Route information
- Maintained by NWDPWRT, GDRT and MDPWRT
- Length: 159 km (99 mi)

Major junctions
- West end: N12 near Potchefstroom
- R28 near Sebokeng R59 / R82 in Vereeniging R42 in Vereeniging
- East end: N3 / R51 near Villiers

Location
- Country: South Africa
- Major cities: Potchefstroom, Vanderbijlpark, Vereeniging, Villiers

Highway system
- Numbered routes of South Africa;
| ← R53 |  | → R55 |

= R54 (South Africa) =

Provincial route in South Africa

The R54 is a provincial route in South Africa that connects Potchefstroom with Villiers via Vereeniging.

==Route==

The R54 begins at a junction with the N12 national route approximately 9 kilometres north-east of Potchefstroom, North West. It heads eastwards, crossing into Gauteng Province and meeting the R500 road. 62 km from Potchefstroom, the R54 passes over the N1 Kroonvaal Toll Route and enters the Vaal Triangle.

North of Vanderbijlpark (south of Sebokeng; just after the N1 overbridge), the R54 meets the R553 road and the R28 route.

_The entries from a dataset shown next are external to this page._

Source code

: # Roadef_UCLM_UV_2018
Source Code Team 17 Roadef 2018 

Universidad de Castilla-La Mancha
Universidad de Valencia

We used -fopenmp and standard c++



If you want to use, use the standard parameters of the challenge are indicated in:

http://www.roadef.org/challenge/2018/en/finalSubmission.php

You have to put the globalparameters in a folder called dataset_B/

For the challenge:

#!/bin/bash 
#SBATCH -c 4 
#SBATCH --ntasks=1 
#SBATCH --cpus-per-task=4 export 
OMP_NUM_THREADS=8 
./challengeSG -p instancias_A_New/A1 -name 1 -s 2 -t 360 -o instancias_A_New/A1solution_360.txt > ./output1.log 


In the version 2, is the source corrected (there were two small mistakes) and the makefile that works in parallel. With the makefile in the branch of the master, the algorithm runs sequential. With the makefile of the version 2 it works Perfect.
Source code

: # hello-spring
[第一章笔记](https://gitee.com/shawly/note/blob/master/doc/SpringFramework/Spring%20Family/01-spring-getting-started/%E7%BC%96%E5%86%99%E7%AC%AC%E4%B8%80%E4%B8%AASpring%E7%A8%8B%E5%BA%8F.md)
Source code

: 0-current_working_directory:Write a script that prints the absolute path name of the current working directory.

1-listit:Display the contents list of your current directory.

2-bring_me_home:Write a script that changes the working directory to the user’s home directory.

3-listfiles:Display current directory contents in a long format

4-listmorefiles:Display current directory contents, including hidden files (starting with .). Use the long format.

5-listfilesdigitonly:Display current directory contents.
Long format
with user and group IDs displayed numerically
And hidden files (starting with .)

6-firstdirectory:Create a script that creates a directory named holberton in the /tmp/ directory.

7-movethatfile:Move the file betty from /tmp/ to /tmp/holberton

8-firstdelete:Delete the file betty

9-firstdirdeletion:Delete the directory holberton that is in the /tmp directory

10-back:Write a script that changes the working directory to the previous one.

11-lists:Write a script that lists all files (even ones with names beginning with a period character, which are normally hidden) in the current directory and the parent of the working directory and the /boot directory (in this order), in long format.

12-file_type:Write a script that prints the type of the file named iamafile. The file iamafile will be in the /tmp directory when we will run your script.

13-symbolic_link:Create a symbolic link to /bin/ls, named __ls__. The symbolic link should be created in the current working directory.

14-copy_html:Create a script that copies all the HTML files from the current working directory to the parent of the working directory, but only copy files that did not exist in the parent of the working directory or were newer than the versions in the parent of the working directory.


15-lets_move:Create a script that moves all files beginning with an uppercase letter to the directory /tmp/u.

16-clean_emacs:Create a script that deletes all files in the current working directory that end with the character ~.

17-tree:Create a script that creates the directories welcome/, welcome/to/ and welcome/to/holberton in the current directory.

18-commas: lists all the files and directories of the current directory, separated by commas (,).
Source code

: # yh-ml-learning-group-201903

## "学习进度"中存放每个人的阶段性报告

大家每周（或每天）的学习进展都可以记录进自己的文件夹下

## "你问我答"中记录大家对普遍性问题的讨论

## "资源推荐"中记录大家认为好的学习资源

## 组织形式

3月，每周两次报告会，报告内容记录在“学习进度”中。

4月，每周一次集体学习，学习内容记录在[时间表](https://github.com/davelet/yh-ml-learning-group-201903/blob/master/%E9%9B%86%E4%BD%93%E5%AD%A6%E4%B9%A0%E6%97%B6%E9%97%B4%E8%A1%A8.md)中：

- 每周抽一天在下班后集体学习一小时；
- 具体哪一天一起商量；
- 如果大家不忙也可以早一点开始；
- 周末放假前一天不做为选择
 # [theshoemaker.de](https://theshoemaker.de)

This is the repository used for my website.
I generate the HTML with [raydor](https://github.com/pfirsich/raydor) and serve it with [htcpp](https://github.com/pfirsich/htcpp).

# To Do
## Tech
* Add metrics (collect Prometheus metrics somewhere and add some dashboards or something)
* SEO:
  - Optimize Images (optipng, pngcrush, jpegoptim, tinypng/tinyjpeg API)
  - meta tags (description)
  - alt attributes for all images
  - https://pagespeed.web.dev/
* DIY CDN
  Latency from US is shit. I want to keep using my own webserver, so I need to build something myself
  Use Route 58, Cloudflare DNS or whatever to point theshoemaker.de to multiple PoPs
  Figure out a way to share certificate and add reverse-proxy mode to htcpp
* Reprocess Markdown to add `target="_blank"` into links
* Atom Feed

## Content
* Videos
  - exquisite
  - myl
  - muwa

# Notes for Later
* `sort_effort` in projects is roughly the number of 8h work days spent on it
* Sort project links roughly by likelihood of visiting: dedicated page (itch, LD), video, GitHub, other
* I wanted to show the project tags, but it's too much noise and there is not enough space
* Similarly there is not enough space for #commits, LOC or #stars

The R28 route stops cosigning with the R553 road southwards and begins cosigning with the R54 road eastwards towards Vereeniging. After 6 km, the R54 becomes its own road eastwards as Houtkop Road by way of a left turn while the R28 turns to the south-east towards Vereeniging Central.

Next, the R54 reaches a 4-way-junction with the R82 road (Voortrekker Street) from Johannesburg at the northern end of Vereeniging Central, right next to the R59 Sybrand van Niekerk Freeway Off-ramp. At Klip River Drive, The R54 makes a left turn and makes up the northern border of the Three Rivers suburb. North of Three Rivers East, the R54 meets the R42 road from Heidelberg and they are cosigned southwards up to the next junction, where the R42 becomes its own road westwards into Three Rivers (General Hertzog Road) while the R54 turns to the south-east.

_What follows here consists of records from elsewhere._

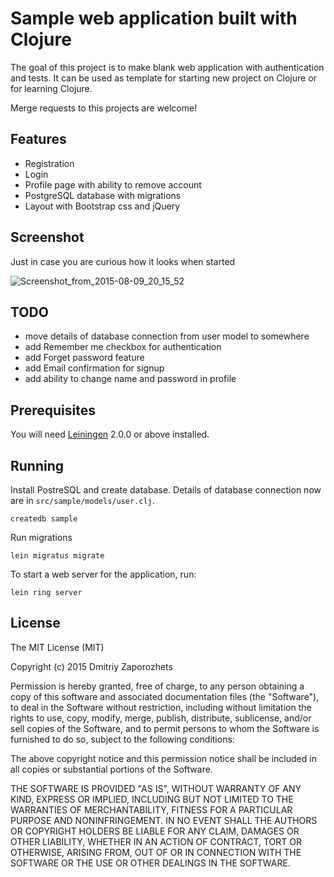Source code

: # Sample web application built with Clojure

The goal of this project is to make blank web application with authentication and tests.
It can be used as template for starting new project on Clojure or for learning Clojure.

Merge requests to this projects are welcome!

## Features

* Registration
* Login
* Profile page with ability to remove account
* PostgreSQL database with migrations
* Layout with Bootstrap css and jQuery

## Screenshot

Just in case you are curious how it looks when started

![Screenshot_from_2015-08-09_20_15_52](https://gitlab.com/dzaporozhets/clojure-web-application/uploads/ba59aa36be4d5c5660355d7e5c93e30f/Screenshot_from_2015-08-09_20_15_52.png)

## TODO

* move details of database connection from user model to somewhere
* add Remember me checkbox for authentication
* add Forget password feature
* add Email confirmation for signup
* add ability to change name and password in profile

## Prerequisites

You will need [Leiningen][] 2.0.0 or above installed.

[leiningen]: https://github.com/technomancy/leiningen

## Running

Install PostreSQL and create database. Details of database connection now 
are in `src/sample/models/user.clj`. 

    createdb sample


Run migrations

    lein migratus migrate


To start a web server for the application, run:

    lein ring server

## License

The MIT License (MIT)

Copyright (c) 2015 Dmitriy Zaporozhets

Permission is hereby granted, free of charge, to any person obtaining a copy
of this software and associated documentation files (the "Software"), to deal
in the Software without restriction, including without limitation the rights
to use, copy, modify, merge, publish, distribute, sublicense, and/or sell
copies of the Software, and to permit persons to whom the Software is
furnished to do so, subject to the following conditions:

The above copyright notice and this permission notice shall be included in
all copies or substantial portions of the Software.

THE SOFTWARE IS PROVIDED "AS IS", WITHOUT WARRANTY OF ANY KIND, EXPRESS OR
IMPLIED, INCLUDING BUT NOT LIMITED TO THE WARRANTIES OF MERCHANTABILITY,
FITNESS FOR A PARTICULAR PURPOSE AND NONINFRINGEMENT. IN NO EVENT SHALL THE
AUTHORS OR COPYRIGHT HOLDERS BE LIABLE FOR ANY CLAIM, DAMAGES OR OTHER
LIABILITY, WHETHER IN AN ACTION OF CONTRACT, TORT OR OTHERWISE, ARISING FROM,
OUT OF OR IN CONNECTION WITH THE SOFTWARE OR THE USE OR OTHER DEALINGS IN
THE SOFTWARE.

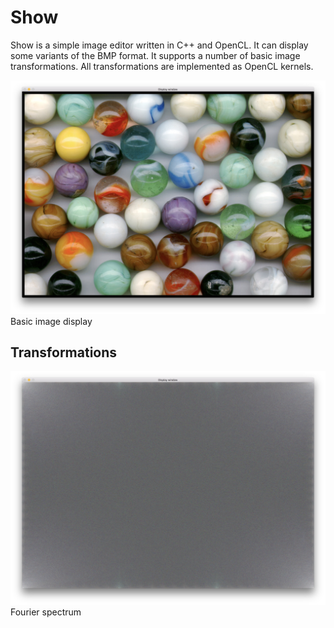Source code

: # Show
Show is a simple image editor written in C++ and OpenCL. It can display some variants of the BMP format. It supports a number of basic image transformations. All transformations are implemented as OpenCL kernels.

![Marbles](imgs-readme/marbles.jpg)
Basic image display

## Transformations
![Marbles fourier spectrum](imgs-readme/marbles-s.jpg)
Fourier spectrum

The R54 makes a 21 km journey, crossing the Suikerbosrand River, to meet the R549 road near the north-western corner of the Vaal Dam. It continues another 50 km east-south-east, following the Vaal River, bypassing Vaal Marina, to end in Mpumalanga Province at an intersection with the N3 freeway, in the area where the Vaal River makes up its border with Villiers, Free State. It meets the southern terminus of the R51 route at the same interchange.

Just before the N3 Interchange, the R54 meets a road which provides access to the town of Villiers in the Free State via a small bridge that only allows cars going one direction to cross it at a time (using a traffic light system). This is the only alternative way to cross the nearby Vaal River (Mpumalanga-Free State Border) into the town of Villiers apart from the N3.

The total length of the route from the N12 junction outside Potchefstroom to the N3 interchange near Villiers is 159 kilometres.